Plain-text document sources.
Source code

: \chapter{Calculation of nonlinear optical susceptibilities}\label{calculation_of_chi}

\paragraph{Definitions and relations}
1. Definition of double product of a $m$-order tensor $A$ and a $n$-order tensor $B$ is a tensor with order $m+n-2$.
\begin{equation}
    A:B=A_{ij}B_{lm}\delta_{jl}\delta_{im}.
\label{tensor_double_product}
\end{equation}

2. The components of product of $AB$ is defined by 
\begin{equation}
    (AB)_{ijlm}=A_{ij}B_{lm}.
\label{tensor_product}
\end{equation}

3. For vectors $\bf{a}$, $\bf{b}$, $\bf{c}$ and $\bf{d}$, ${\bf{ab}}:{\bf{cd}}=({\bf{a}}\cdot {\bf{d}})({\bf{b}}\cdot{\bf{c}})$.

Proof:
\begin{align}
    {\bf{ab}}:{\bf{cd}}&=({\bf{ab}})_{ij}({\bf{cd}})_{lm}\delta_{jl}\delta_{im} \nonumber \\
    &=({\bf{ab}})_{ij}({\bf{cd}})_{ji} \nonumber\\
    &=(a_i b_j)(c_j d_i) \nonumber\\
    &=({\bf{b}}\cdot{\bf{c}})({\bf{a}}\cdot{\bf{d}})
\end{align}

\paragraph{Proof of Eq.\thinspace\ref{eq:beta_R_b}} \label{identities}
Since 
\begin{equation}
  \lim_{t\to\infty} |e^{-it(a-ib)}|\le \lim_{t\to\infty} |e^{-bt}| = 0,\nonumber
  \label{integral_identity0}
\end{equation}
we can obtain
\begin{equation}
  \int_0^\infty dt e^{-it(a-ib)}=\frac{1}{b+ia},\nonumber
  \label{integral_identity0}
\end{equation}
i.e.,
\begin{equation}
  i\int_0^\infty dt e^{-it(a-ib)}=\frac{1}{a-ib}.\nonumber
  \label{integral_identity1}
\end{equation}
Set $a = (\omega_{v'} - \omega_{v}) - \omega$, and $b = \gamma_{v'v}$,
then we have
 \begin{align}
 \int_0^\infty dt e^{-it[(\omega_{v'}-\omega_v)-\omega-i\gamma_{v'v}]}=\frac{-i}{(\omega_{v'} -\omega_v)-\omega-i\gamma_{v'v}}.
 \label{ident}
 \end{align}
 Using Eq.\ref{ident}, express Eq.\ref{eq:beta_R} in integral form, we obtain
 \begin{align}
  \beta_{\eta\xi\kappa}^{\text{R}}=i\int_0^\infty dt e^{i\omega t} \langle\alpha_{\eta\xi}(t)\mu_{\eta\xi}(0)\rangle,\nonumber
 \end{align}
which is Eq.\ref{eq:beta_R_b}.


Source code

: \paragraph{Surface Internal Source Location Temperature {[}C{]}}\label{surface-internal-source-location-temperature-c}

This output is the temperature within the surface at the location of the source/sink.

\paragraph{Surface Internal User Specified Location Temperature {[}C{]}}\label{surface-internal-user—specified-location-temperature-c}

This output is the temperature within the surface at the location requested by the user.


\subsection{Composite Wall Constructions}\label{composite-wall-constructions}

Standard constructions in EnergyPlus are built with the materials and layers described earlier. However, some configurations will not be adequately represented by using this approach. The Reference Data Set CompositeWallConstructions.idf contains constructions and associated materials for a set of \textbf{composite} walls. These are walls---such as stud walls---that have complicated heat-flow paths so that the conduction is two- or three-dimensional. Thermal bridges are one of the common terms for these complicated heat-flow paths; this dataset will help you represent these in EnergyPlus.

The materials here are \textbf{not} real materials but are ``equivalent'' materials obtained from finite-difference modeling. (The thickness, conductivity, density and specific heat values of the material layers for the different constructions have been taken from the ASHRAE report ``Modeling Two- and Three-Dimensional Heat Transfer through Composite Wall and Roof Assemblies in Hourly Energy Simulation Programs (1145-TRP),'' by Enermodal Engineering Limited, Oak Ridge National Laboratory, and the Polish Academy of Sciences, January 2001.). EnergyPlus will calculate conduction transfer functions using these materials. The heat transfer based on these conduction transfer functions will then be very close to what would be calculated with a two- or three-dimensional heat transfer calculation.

WORK INSTRUCTION. Taking the entries above, write out exactly the lines starting with the line containing "Internal Source Location" and going on through the line containing "of the source/sink.", both included, and nothing else.

ANSWER AREA.
: \paragraph{Surface Internal Source Location Temperature {[}C{]}}\label{surface-internal-source-location-temperature-c}

This output is the temperature within the surface at the location of the source/sink.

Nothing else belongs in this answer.